On November 5, 1997, 19-year-old Angela Baird and a group of fellow TAC students were taking advantage of a mid-semester break to go camping when she slipped on some rough terrain and plunged 60 feet down a rocky, sheer cliff. She died early the next morning in an operating room in neighboring Ventura.

But there is much more to Angela’s story.

Angela Baird (’00)
Angela Baird (’00)So dear to her heart was the pro-life cause that she led her fellow TAC students at weekly prayer vigils outside a nearby abortion clinic. On the night of her death, she prayed for the unborn as she lay at the bottom of that ravine in the Los Padres National Forest, waiting with two friends for the paramedics to arrive. She offered her suffering for the babies who may never live to be born.

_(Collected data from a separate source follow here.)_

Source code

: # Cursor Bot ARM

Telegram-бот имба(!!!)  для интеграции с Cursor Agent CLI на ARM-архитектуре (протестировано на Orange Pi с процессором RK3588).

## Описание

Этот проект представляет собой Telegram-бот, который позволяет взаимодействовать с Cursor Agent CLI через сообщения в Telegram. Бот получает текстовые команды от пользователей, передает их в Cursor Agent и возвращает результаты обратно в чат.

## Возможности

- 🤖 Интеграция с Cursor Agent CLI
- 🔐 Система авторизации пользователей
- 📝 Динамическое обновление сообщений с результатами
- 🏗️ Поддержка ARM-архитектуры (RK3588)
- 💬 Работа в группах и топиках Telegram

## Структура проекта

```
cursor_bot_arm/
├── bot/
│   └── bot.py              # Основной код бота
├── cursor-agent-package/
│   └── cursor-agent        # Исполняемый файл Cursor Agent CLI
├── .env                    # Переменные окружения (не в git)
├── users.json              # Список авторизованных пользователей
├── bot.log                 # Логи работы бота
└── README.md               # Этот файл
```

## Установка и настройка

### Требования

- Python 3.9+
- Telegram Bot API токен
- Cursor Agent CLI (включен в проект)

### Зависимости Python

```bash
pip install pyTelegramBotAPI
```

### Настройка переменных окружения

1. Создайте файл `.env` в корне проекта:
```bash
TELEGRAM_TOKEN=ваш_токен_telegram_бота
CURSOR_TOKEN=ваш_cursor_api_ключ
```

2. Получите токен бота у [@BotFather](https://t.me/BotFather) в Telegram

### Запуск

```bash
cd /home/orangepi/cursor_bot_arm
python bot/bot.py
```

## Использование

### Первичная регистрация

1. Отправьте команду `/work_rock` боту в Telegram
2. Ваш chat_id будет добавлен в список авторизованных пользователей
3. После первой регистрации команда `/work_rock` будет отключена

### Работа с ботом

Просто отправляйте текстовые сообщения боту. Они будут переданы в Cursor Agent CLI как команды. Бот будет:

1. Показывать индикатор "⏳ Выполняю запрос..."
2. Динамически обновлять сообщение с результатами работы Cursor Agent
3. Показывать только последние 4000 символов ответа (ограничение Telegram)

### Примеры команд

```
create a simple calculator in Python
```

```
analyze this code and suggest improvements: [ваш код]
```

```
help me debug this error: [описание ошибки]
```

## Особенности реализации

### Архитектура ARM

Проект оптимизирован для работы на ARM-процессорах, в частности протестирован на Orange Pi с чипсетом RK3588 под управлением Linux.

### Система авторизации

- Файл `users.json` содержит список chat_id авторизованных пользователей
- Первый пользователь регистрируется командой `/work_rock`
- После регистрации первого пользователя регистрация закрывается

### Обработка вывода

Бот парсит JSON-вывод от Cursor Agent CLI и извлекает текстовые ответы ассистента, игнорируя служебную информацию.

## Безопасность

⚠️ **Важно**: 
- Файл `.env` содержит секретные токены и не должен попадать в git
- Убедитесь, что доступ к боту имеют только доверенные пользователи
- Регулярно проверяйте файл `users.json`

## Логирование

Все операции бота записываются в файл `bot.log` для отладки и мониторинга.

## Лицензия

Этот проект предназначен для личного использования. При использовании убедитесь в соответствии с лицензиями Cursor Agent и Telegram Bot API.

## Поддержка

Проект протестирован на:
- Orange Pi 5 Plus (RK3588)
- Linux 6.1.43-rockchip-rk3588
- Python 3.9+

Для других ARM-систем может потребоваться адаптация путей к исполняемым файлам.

Six years to the day after her death — on November 6, 2003 — when a new generation of TAC students were making their weekly trip to the same abortion clinic where Angela once prayed, they learned the wonderful news that the facility was closing its doors for good. Ever since, the Thomas Aquinas College community has regarded her as a special intercessor, or patroness, for the unborn.

As does her family. Angela was the sixth of 10 children, and Madalene, the youngest, was only 8 years old when she died. “I remember Angela with so much love. She was very special, and the pain of losing her has really stuck with me all of these years,” Madalene says. “In the back of my mind  I often wonder if God is calling  me to do pro-life work. I feel a very deep connection with my sister in that cause.”

And so on the 23rd anniversary of that night, Madalene became the first member of the Baird family to trace the route of Angela’s last steps along the Punch Bowls Trail and visit the cross that now marks the place of her death. Among the rocks she placed two pages of written prayer intentions, compiled by their mother, and said a number of prayers for, and to, her beloved big sister. Upon returning to campus, she and her friend prayed some more in the Guadalupe Chapel, where Angela spent many hours in the weeks before her death. “I was deeply impacted that I was able to make that trip,” Madalene recalls. “It was really, really special.”

For Madalene, the hike was not merely a sentimental remembrance or the solemn observance of an anniversary. Angela’s intercessions, she is convinced, are efficacious — and offered abundantly. “We have so much to pray for in our country, and in our family, and Angela wants to be part of it,” she says. “She wants to pray for it. I look at this hike as a pilgrimage on the part of my family and others who need her prayers.”